事例:S-72
金属プレートの歪みによるタンクロックの解錠困難について |
【整備車両】
RG400EW-2W (HK31A) RG400Γ(ガンマ) 2型 年式:1987年 実走行距離:約1,200km |
【不具合の状態】
タンクロックが変形して解錠が困難な状態でした. |
【点検結果】
この車両はお客様が10年程度の長期保管されている間に始動不能に陥ったものですが,
各部を点検した結果,エンジン始動不能以外にも様々な不具合が見つかりました.
今回の事例では,タンクロックが解錠しにくい不具合について記載します.
図1.1はタンクロック部品の金属プレートが歪んでいる様子です.
歪みが内部のフックの動きを途中で止めてしまう為に完全に開き切らず,
タンクがひっかかって取り外す抵抗になっていました.
図1.2はタンクロックをフレームから取り外して合わせ面を確認した様子です.
フレームの上に,タンクロックの金属プレートと樹脂をカシメてあるワッシャが脱落していました.
また長年の取り付けによる汚れがフレームに発生していることが分かります.
図1.3はフレームから取り外したタンクロックの様子です.
左側の歪みはわずかですが,右側のロック部分の金属プレートが上側に大きく歪んでいることが分かります.
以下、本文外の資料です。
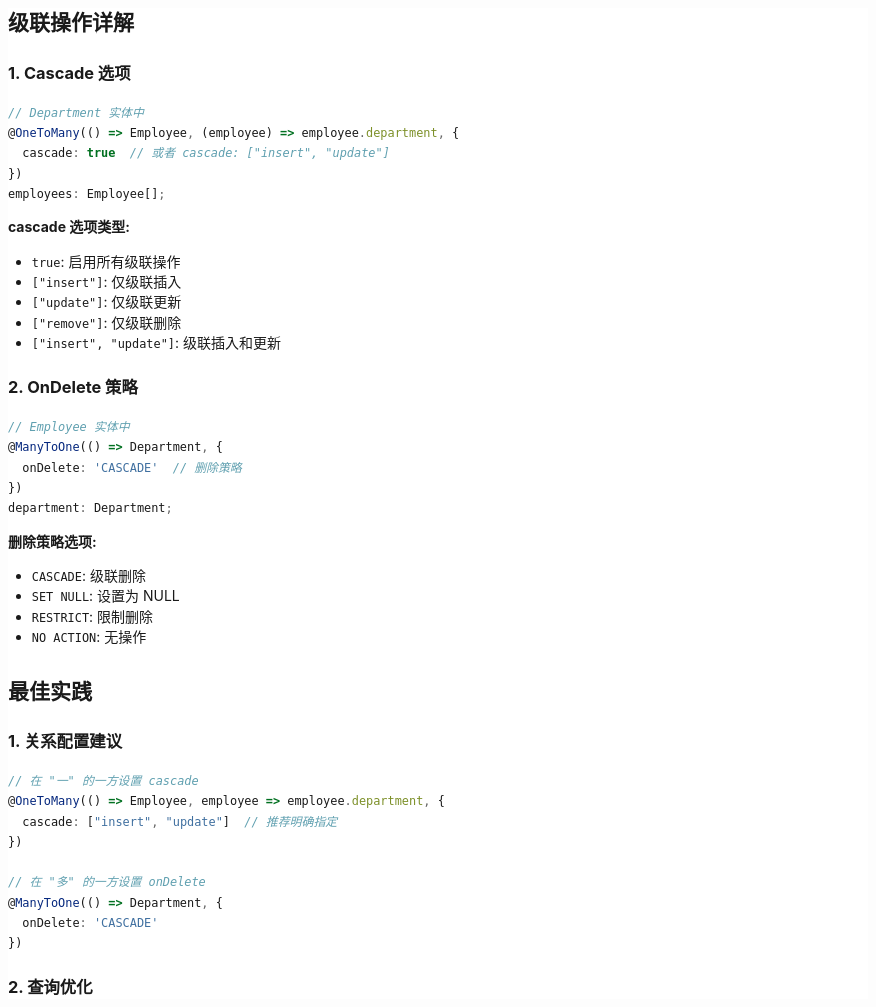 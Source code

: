 ## 级联操作详解

### 1. Cascade 选项

```typescript
// Department 实体中
@OneToMany(() => Employee, (employee) => employee.department, {
  cascade: true  // 或者 cascade: ["insert", "update"]
})
employees: Employee[];
```

**cascade 选项类型:**
- `true`: 启用所有级联操作
- `["insert"]`: 仅级联插入
- `["update"]`: 仅级联更新
- `["remove"]`: 仅级联删除
- `["insert", "update"]`: 级联插入和更新

### 2. OnDelete 策略

```typescript
// Employee 实体中
@ManyToOne(() => Department, {
  onDelete: 'CASCADE'  // 删除策略
})
department: Department;
```

**删除策略选项:**
- `CASCADE`: 级联删除
- `SET NULL`: 设置为 NULL
- `RESTRICT`: 限制删除
- `NO ACTION`: 无操作

## 最佳实践

### 1. 关系配置建议

```typescript
// 在 "一" 的一方设置 cascade
@OneToMany(() => Employee, employee => employee.department, {
  cascade: ["insert", "update"]  // 推荐明确指定
})

// 在 "多" 的一方设置 onDelete
@ManyToOne(() => Department, {
  onDelete: 'CASCADE'
})
```

### 2. 查询优化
黒矢印で示したAの部分が最も歪みが大きく,その為にロックを解除する際に動くツメが引っ掛かってしまい,
大きな力を加えなければ移動しない状態になっていました.
また黄色楕円Bの部分は取り付けスクリュの座面の樹脂がエグレたものであり,
これはタンクが取り付け時に干渉したことが原因で破損したと推測することができます.